> [TASK STATEMENT]: Pull every line containing "github" from the data.

> [SUPPLIED MATERIAL]:
......
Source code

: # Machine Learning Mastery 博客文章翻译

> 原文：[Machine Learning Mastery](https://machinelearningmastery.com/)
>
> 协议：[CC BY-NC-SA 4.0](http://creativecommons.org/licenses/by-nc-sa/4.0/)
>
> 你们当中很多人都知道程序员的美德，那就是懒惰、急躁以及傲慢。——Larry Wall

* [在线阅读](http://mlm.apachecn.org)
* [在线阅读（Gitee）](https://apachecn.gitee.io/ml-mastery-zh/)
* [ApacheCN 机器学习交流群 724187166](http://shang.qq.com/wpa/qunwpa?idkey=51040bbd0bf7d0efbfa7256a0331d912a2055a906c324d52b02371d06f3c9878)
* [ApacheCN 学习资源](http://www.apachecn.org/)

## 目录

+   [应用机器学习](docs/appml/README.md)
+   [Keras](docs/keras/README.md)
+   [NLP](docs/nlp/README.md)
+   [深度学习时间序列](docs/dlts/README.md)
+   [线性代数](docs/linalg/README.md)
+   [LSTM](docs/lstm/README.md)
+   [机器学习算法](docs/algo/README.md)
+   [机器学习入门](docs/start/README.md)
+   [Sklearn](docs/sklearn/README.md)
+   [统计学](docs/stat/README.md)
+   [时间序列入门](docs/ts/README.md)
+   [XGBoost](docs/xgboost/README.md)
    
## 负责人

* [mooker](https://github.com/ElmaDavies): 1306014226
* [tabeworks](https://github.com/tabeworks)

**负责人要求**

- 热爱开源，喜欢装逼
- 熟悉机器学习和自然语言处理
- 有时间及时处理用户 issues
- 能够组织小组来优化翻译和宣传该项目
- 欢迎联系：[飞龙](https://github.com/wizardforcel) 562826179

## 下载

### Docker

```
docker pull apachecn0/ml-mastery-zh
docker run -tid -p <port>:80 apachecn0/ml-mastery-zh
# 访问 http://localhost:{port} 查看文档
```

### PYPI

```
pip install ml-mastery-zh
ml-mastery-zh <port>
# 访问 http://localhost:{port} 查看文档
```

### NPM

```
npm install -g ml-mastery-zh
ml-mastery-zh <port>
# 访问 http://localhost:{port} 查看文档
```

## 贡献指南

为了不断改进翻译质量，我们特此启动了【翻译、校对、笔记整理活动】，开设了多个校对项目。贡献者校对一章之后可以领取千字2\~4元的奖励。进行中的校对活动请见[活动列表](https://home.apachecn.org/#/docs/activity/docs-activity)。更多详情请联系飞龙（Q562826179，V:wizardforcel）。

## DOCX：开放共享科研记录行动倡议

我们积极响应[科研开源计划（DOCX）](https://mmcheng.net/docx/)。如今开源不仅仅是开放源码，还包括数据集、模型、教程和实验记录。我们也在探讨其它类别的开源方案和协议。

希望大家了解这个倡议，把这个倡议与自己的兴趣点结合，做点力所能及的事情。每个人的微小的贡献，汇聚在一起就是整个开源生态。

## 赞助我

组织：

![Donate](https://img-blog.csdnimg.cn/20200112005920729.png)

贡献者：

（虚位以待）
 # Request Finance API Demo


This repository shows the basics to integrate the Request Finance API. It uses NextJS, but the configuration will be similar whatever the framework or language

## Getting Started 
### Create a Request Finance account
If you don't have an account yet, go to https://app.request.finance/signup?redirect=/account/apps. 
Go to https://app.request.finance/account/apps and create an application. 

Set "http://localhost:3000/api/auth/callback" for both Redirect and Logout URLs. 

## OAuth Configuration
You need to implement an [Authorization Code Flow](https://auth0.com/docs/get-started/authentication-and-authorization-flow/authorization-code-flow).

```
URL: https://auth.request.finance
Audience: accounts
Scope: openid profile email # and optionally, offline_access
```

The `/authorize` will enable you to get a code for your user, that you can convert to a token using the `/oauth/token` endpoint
......
> [WRITTEN SOLUTION]:
* [mooker](https://github.com/ElmaDavies): 1306014226
* [tabeworks](https://github.com/tabeworks)
- 欢迎联系：[飞龙](https://github.com/wizardforcel) 562826179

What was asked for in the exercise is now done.